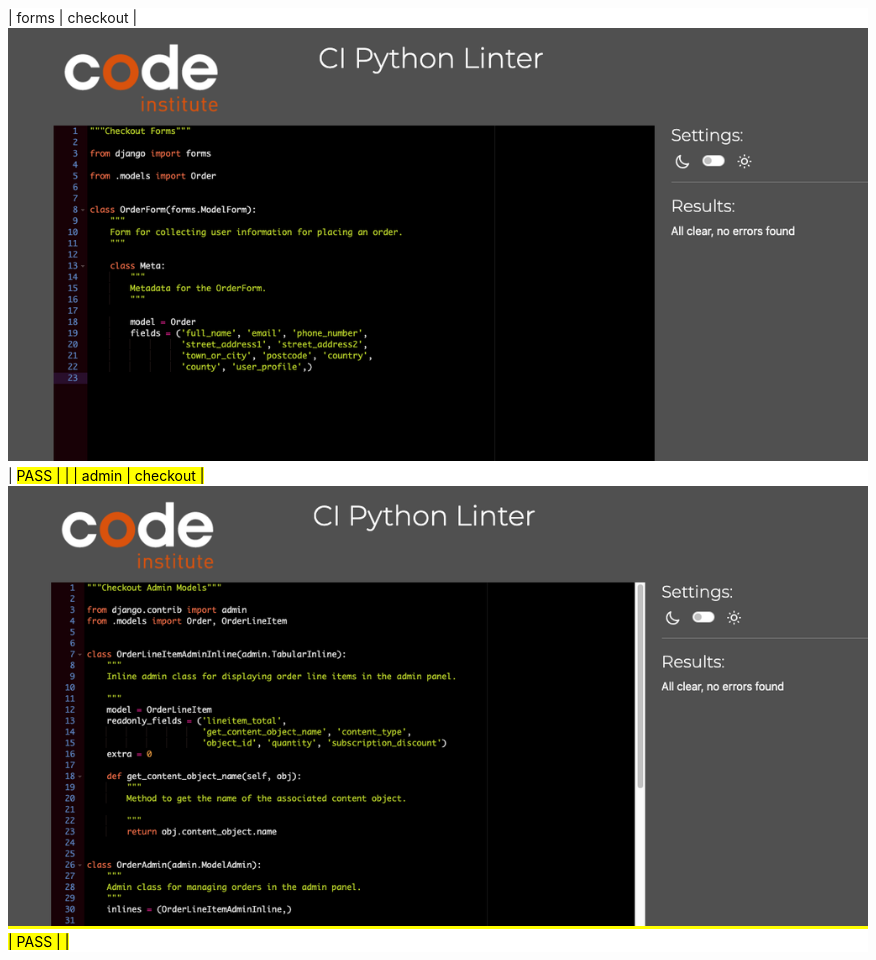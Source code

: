 | forms    | checkout | ![forms](./documentation/images/testing/python/checkoutformspy.png)       | <mark>PASS<mark> |                                                                     |
| admin    | checkout | ![admin](./documentation/images/testing/python/checkoutadminpy.png)       | <mark>PASS<mark> |                                                                     |
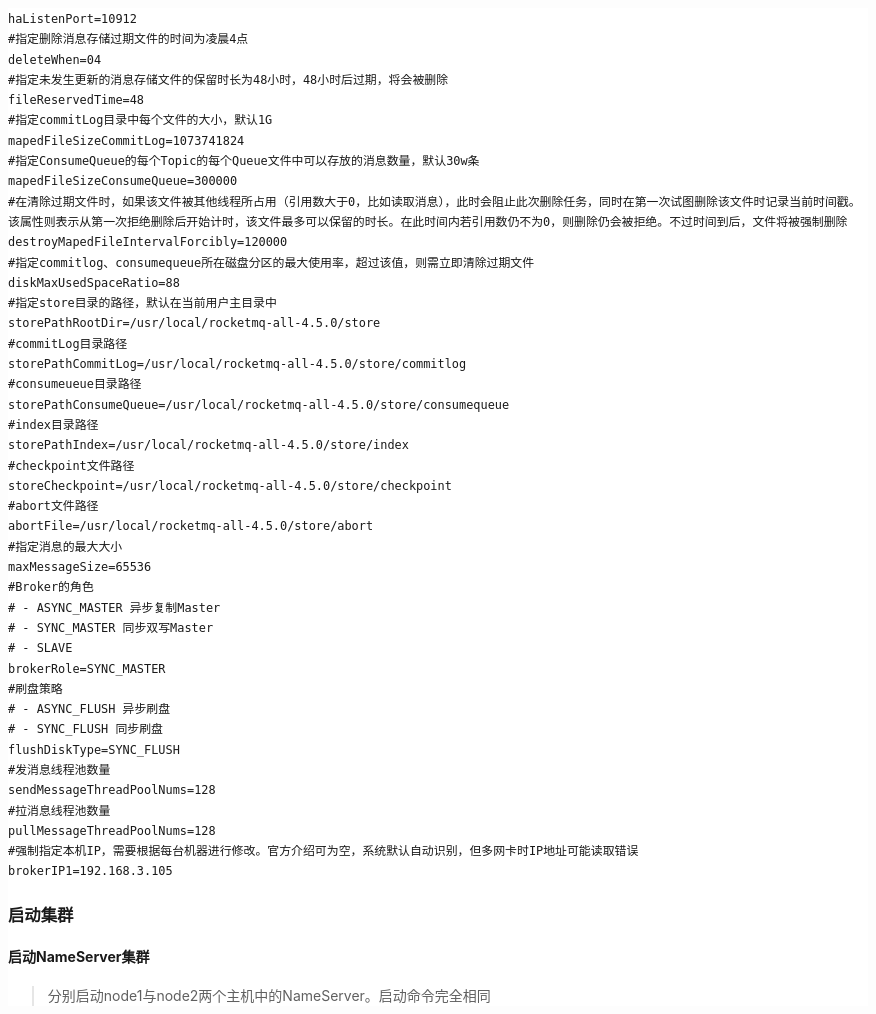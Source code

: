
 ```properties
haListenPort=10912
#指定删除消息存储过期文件的时间为凌晨4点
deleteWhen=04
#指定未发生更新的消息存储文件的保留时长为48小时，48小时后过期，将会被删除
fileReservedTime=48
#指定commitLog目录中每个文件的大小，默认1G
mapedFileSizeCommitLog=1073741824
#指定ConsumeQueue的每个Topic的每个Queue文件中可以存放的消息数量，默认30w条
mapedFileSizeConsumeQueue=300000
#在清除过期文件时，如果该文件被其他线程所占用（引用数大于0，比如读取消息），此时会阻止此次删除任务，同时在第一次试图删除该文件时记录当前时间戳。该属性则表示从第一次拒绝删除后开始计时，该文件最多可以保留的时长。在此时间内若引用数仍不为0，则删除仍会被拒绝。不过时间到后，文件将被强制删除
destroyMapedFileIntervalForcibly=120000
#指定commitlog、consumequeue所在磁盘分区的最大使用率，超过该值，则需立即清除过期文件
diskMaxUsedSpaceRatio=88
#指定store目录的路径，默认在当前用户主目录中
storePathRootDir=/usr/local/rocketmq-all-4.5.0/store
#commitLog目录路径
storePathCommitLog=/usr/local/rocketmq-all-4.5.0/store/commitlog
#consumeueue目录路径
storePathConsumeQueue=/usr/local/rocketmq-all-4.5.0/store/consumequeue
#index目录路径
storePathIndex=/usr/local/rocketmq-all-4.5.0/store/index
#checkpoint文件路径
storeCheckpoint=/usr/local/rocketmq-all-4.5.0/store/checkpoint
#abort文件路径
abortFile=/usr/local/rocketmq-all-4.5.0/store/abort
#指定消息的最大大小
maxMessageSize=65536
#Broker的角色
# - ASYNC_MASTER 异步复制Master
# - SYNC_MASTER 同步双写Master
# - SLAVE
brokerRole=SYNC_MASTER
#刷盘策略
# - ASYNC_FLUSH 异步刷盘
# - SYNC_FLUSH 同步刷盘
flushDiskType=SYNC_FLUSH
#发消息线程池数量
sendMessageThreadPoolNums=128
#拉消息线程池数量
pullMessageThreadPoolNums=128
#强制指定本机IP，需要根据每台机器进行修改。官方介绍可为空，系统默认自动识别，但多网卡时IP地址可能读取错误
brokerIP1=192.168.3.105
```

### 启动集群

#### 启动NameServer集群

> 分别启动node1与node2两个主机中的NameServer。启动命令完全相同
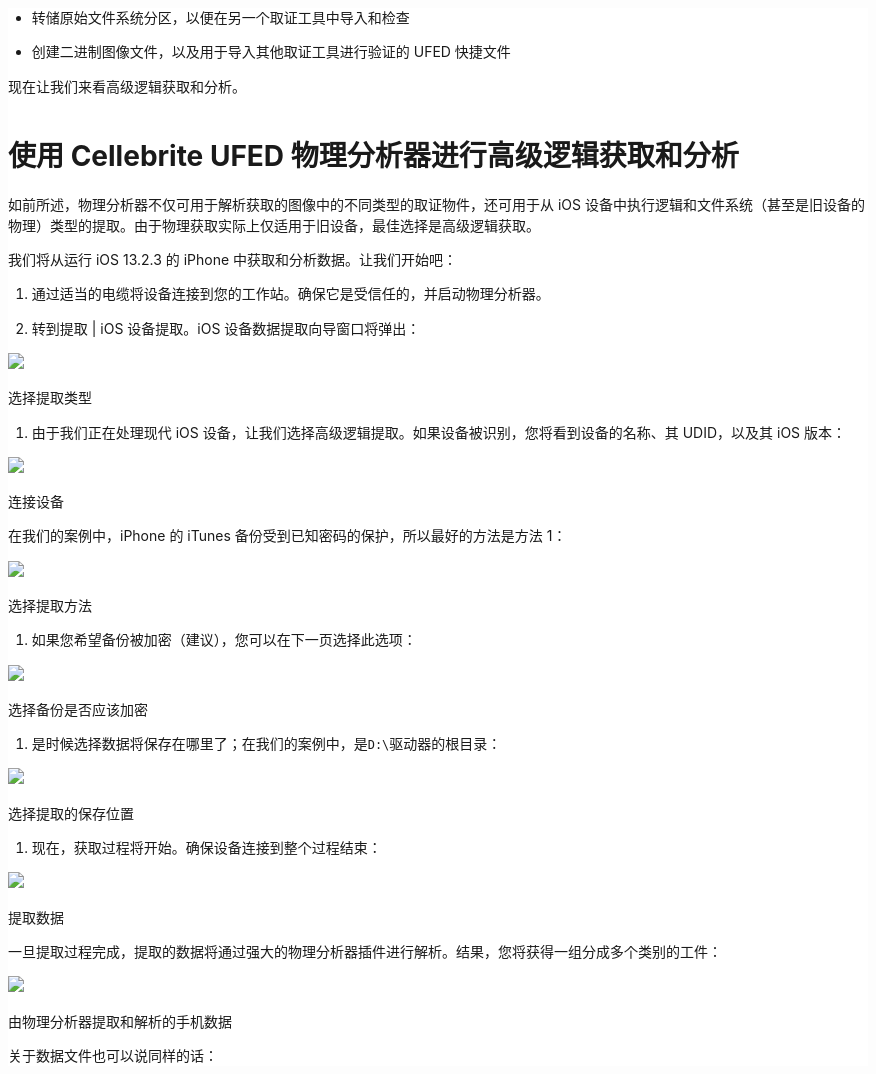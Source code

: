 +   转储原始文件系统分区，以便在另一个取证工具中导入和检查

+   创建二进制图像文件，以及用于导入其他取证工具进行验证的 UFED 快捷文件

现在让我们来看高级逻辑获取和分析。

# 使用 Cellebrite UFED 物理分析器进行高级逻辑获取和分析

如前所述，物理分析器不仅可用于解析获取的图像中的不同类型的取证物件，还可用于从 iOS 设备中执行逻辑和文件系统（甚至是旧设备的物理）类型的提取。由于物理获取实际上仅适用于旧设备，最佳选择是高级逻辑获取。

我们将从运行 iOS 13.2.3 的 iPhone 中获取和分析数据。让我们开始吧：

1.  通过适当的电缆将设备连接到您的工作站。确保它是受信任的，并启动物理分析器。

1.  转到提取 | iOS 设备提取。iOS 设备数据提取向导窗口将弹出：

![](https://github.com/OpenDocCN/freelearn-android-zh/raw/master/docs/prac-mobi-frns/img/d760b426-7dc8-4a85-ab3c-de0df8d180bb.png)

选择提取类型

1.  由于我们正在处理现代 iOS 设备，让我们选择高级逻辑提取。如果设备被识别，您将看到设备的名称、其 UDID，以及其 iOS 版本：

![](https://github.com/OpenDocCN/freelearn-android-zh/raw/master/docs/prac-mobi-frns/img/dece4869-de70-4a76-8ec5-c90ceb61be1e.png)

连接设备

在我们的案例中，iPhone 的 iTunes 备份受到已知密码的保护，所以最好的方法是方法 1：

![](https://github.com/OpenDocCN/freelearn-android-zh/raw/master/docs/prac-mobi-frns/img/8d6fed72-ad97-4294-80b6-d7636f0b2ce1.png)

选择提取方法

1.  如果您希望备份被加密（建议），您可以在下一页选择此选项：

![](https://github.com/OpenDocCN/freelearn-android-zh/raw/master/docs/prac-mobi-frns/img/343de65a-4131-4ca3-978d-64d2546687ae.png)

选择备份是否应该加密

1.  是时候选择数据将保存在哪里了；在我们的案例中，是`D:\`驱动器的根目录：

![](https://github.com/OpenDocCN/freelearn-android-zh/raw/master/docs/prac-mobi-frns/img/57eb13be-1d34-46b3-a744-e73b3e7d5a93.png)

选择提取的保存位置

1.  现在，获取过程将开始。确保设备连接到整个过程结束：

![](https://github.com/OpenDocCN/freelearn-android-zh/raw/master/docs/prac-mobi-frns/img/57e9cbfc-6be3-4c86-86c6-78ce1c699fbc.png)

提取数据

一旦提取过程完成，提取的数据将通过强大的物理分析器插件进行解析。结果，您将获得一组分成多个类别的工件：

![](https://github.com/OpenDocCN/freelearn-android-zh/raw/master/docs/prac-mobi-frns/img/94edba14-72bb-4366-b38b-a151fa0c3acd.png)

由物理分析器提取和解析的手机数据

关于数据文件也可以说同样的话：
-.-.-
-- Exercise description --
Each line from the one containing "现在让我们来看高级逻辑获取和分析。" through the end of the material must be returned exactly; no other line should appear.

-- Output for this exercise --
现在让我们来看高级逻辑获取和分析。

# 使用 Cellebrite UFED 物理分析器进行高级逻辑获取和分析

如前所述，物理分析器不仅可用于解析获取的图像中的不同类型的取证物件，还可用于从 iOS 设备中执行逻辑和文件系统（甚至是旧设备的物理）类型的提取。由于物理获取实际上仅适用于旧设备，最佳选择是高级逻辑获取。

我们将从运行 iOS 13.2.3 的 iPhone 中获取和分析数据。让我们开始吧：

1.  通过适当的电缆将设备连接到您的工作站。确保它是受信任的，并启动物理分析器。

1.  转到提取 | iOS 设备提取。iOS 设备数据提取向导窗口将弹出：

![](https://github.com/OpenDocCN/freelearn-android-zh/raw/master/docs/prac-mobi-frns/img/d760b426-7dc8-4a85-ab3c-de0df8d180bb.png)

选择提取类型

1.  由于我们正在处理现代 iOS 设备，让我们选择高级逻辑提取。如果设备被识别，您将看到设备的名称、其 UDID，以及其 iOS 版本：

![](https://github.com/OpenDocCN/freelearn-android-zh/raw/master/docs/prac-mobi-frns/img/dece4869-de70-4a76-8ec5-c90ceb61be1e.png)

连接设备

在我们的案例中，iPhone 的 iTunes 备份受到已知密码的保护，所以最好的方法是方法 1：

![](https://github.com/OpenDocCN/freelearn-android-zh/raw/master/docs/prac-mobi-frns/img/8d6fed72-ad97-4294-80b6-d7636f0b2ce1.png)

选择提取方法

1.  如果您希望备份被加密（建议），您可以在下一页选择此选项：

![](https://github.com/OpenDocCN/freelearn-android-zh/raw/master/docs/prac-mobi-frns/img/343de65a-4131-4ca3-978d-64d2546687ae.png)

选择备份是否应该加密

1.  是时候选择数据将保存在哪里了；在我们的案例中，是`D:\`驱动器的根目录：

![](https://github.com/OpenDocCN/freelearn-android-zh/raw/master/docs/prac-mobi-frns/img/57eb13be-1d34-46b3-a744-e73b3e7d5a93.png)

选择提取的保存位置

1.  现在，获取过程将开始。确保设备连接到整个过程结束：

![](https://github.com/OpenDocCN/freelearn-android-zh/raw/master/docs/prac-mobi-frns/img/57e9cbfc-6be3-4c86-86c6-78ce1c699fbc.png)

提取数据

一旦提取过程完成，提取的数据将通过强大的物理分析器插件进行解析。结果，您将获得一组分成多个类别的工件：

![](https://github.com/OpenDocCN/freelearn-android-zh/raw/master/docs/prac-mobi-frns/img/94edba14-72bb-4366-b38b-a151fa0c3acd.png)

由物理分析器提取和解析的手机数据

关于数据文件也可以说同样的话：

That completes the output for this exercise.